Estou chegando ao fim da vida, enxergando de perto o que é caos social, mas insistindo em esperar por um mundo melhor. Às vezes me dá um certo cansaço. Especialmente quando preciso admitir sobre a ambiguidade das motivações humanas e sobre a capacidade de manipulação ideológica de grupos inescrupulosos.

Talvez o único motivo dessa carta seja essa pergunta que tenho um pouco de timidez em fazer, um certo receio de parecer atrevido demais. Você não acha que tenham propositadamente tentado inflar o seu ego, de um homem de valor, de um cidadão de bem, apenas para instrumentalizar seus ideais e depois lhe descartar? Você consegue admitir que foi apenas uma carta do baralho do jogo de interesses de hábeis jogadores profissionais?

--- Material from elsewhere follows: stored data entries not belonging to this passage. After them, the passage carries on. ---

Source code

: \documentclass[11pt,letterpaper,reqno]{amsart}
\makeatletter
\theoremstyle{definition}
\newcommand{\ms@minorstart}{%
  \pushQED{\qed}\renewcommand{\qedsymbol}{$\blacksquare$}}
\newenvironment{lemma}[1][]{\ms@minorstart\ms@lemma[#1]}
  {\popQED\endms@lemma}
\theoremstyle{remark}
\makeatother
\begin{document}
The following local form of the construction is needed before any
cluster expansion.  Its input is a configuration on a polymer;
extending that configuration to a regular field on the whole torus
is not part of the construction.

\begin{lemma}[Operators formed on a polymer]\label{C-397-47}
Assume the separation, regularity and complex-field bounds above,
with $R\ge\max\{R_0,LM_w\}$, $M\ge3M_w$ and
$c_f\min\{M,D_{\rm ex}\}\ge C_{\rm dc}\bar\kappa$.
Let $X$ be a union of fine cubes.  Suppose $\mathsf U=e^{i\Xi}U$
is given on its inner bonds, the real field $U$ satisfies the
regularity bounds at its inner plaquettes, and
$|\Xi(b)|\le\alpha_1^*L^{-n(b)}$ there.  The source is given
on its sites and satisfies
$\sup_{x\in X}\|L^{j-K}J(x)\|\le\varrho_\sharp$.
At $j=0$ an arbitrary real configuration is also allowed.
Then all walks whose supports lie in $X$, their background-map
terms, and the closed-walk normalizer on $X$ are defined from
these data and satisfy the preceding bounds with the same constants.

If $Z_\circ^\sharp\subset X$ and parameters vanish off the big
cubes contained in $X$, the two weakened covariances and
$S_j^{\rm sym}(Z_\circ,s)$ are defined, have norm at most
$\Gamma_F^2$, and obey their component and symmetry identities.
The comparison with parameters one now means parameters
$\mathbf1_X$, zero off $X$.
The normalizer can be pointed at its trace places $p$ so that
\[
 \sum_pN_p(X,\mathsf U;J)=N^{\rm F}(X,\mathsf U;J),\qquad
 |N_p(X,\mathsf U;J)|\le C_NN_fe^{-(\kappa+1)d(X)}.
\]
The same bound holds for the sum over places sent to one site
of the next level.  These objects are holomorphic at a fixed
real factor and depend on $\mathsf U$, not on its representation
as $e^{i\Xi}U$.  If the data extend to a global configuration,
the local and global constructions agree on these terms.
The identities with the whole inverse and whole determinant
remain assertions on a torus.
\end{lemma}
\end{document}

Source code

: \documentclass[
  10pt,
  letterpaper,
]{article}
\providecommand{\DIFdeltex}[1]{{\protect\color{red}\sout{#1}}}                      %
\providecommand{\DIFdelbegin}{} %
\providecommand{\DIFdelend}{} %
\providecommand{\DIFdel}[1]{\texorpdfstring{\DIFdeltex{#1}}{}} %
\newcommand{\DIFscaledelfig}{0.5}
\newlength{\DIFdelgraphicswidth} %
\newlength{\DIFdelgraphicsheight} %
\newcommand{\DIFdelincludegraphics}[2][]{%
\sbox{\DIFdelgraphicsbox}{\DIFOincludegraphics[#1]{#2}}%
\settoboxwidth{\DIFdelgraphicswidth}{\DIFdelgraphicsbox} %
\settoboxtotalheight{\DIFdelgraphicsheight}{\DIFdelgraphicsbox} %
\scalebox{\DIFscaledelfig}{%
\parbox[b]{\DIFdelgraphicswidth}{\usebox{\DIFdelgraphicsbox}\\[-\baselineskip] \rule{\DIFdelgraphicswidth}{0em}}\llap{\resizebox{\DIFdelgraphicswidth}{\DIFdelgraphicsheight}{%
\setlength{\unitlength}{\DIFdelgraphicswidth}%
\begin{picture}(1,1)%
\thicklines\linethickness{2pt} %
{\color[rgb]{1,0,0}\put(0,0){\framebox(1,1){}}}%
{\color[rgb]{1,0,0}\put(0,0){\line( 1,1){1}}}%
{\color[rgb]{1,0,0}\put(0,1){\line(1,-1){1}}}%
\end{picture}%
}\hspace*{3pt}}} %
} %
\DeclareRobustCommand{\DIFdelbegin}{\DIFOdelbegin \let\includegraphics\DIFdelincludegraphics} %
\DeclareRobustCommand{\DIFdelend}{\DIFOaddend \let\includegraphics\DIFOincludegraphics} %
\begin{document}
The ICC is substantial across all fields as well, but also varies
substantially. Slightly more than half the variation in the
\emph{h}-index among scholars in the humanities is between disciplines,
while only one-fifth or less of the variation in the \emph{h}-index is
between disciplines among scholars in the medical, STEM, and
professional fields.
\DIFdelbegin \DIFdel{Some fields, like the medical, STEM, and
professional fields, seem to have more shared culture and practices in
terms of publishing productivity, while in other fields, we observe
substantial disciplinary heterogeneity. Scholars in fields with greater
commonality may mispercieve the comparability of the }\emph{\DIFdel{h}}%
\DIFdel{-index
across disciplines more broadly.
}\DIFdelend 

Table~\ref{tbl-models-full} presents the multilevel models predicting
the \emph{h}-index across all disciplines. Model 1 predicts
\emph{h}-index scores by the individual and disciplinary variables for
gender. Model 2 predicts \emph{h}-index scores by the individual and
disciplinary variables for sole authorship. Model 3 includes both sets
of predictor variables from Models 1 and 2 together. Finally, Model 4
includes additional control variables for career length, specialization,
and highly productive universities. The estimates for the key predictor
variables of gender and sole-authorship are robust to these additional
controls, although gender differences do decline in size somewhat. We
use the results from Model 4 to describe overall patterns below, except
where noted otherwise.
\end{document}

Murcia, 31 de março de 2038

2 comentários:

  1. Meu caro Marcos, sua imaginação é talento, além de ser um dom que você usa tão bem. Sei que preferia escrever na pauta de "Se o poeta é o que sonha o que vai ser real / bom sonhar coisas boas que o homem faz / e esperar pelos frutos no quintal". Mas, você, como Jeremias, precisa escrever "aos da cativos da Babilônia" como se lá estivesse. Oxalá eles possam ouvir sua profecia indesejada "antes que a definitiva noite caia em Latino América : el nombre del hombre és Pueblo". Um saudoso abraço.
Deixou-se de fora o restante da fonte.